Using that approach, they were able to identify how quickly social media can spread misinformation.
The team’s findings also show that it is easy to track patterns of social media use.
“The social media is constantly changing and we need to be aware of what is going on,” said co-author Dr. Adam Lee, from the University’s Department of Computing and Computer Science.
“We can detect these patterns in real time and make recommendations to protect our users from the spread of misinformation.”
The research team developed a software program called Rumble to monitor social media activity for new or previously shared posts and other content, which then automatically generates a report.

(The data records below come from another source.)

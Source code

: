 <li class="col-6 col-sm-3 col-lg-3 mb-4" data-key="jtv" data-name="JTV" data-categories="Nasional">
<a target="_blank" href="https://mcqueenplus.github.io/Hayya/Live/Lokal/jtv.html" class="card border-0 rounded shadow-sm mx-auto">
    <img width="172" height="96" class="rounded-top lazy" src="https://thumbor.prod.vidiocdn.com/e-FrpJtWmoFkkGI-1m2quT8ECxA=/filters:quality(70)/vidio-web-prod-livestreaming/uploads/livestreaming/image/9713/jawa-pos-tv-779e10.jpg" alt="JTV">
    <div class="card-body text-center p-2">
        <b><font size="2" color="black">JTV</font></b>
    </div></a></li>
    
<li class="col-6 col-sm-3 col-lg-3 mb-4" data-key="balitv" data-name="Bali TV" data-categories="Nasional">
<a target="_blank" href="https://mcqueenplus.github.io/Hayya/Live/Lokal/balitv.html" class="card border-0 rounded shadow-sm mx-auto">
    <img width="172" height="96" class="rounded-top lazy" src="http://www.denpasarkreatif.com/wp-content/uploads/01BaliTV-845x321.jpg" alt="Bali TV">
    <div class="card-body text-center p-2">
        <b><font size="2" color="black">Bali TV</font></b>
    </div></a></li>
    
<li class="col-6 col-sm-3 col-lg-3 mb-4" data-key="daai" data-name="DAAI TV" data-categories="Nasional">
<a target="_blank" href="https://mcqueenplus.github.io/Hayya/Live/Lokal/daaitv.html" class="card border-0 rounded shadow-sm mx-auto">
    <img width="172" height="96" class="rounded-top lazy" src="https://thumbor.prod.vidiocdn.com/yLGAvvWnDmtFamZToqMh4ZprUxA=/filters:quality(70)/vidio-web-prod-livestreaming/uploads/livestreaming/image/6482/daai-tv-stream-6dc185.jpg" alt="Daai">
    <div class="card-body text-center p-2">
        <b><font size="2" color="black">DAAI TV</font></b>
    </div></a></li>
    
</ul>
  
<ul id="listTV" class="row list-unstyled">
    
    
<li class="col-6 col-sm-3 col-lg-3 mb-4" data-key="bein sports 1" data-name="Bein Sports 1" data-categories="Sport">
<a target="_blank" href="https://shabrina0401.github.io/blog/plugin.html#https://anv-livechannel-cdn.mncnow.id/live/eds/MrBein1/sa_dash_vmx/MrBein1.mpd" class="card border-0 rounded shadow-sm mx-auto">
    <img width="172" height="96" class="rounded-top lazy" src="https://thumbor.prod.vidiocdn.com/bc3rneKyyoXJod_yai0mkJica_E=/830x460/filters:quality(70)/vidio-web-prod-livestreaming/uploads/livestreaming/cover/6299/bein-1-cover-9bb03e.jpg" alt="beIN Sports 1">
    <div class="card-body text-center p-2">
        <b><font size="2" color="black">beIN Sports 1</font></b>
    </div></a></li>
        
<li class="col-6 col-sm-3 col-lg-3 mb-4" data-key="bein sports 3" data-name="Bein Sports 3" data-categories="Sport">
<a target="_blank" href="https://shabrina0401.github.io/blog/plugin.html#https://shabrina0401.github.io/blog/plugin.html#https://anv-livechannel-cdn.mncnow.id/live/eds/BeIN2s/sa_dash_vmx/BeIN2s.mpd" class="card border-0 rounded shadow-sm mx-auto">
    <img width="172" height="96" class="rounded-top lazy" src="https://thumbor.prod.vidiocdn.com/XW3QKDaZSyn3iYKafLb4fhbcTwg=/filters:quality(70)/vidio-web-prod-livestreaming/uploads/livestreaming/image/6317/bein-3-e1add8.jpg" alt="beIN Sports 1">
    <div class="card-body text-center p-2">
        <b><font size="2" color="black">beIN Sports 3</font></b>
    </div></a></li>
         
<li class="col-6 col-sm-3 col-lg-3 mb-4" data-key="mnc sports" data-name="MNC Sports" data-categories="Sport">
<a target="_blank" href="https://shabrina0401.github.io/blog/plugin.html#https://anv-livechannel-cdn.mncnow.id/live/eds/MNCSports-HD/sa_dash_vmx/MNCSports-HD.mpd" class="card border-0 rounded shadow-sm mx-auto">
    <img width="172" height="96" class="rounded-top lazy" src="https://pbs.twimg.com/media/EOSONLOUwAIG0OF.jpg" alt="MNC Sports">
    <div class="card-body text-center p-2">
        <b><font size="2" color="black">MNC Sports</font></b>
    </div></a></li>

Using the software, they can identify patterns in sharing, such as when posts and comments are posted on a particular topic or subject, or when posts get removed, or how frequently posts are posted.
They can then use this information to identify people who are sharing misinformation or who are spreading false information about an upcoming event.
“What we found was that the information can be tracked across a large number of different types of social networks and social media,” said Lee.
“If you were to create a prediction model, and you could track every single social network on Earth and then take that prediction and predict how many people would share misinformation on Facebook, the prediction would be very accurate.
But it’s not accurate if you were trying to predict the spread over time of misinformation spread.
So, the software has some useful features.”
The researchers also found that social media users who share misinformation tend to share it less frequently.
The study found that the spread rates of misinformation are significantly lower when the misinformation is shared more frequently than when it is shared less frequently than it should be.
They say this may be because misinformation spreads more easily if it is not reported and if people do not take the time to read the content and research it.
“One of the reasons why social media was such a valuable tool for information war was because people could easily find out who was spreading misinformation,” said Dr. Daniela Gomes, from Cambridge’s School of Information Technology.
These kinds of insights help to understand why people are sharing more misinformation in the first place.”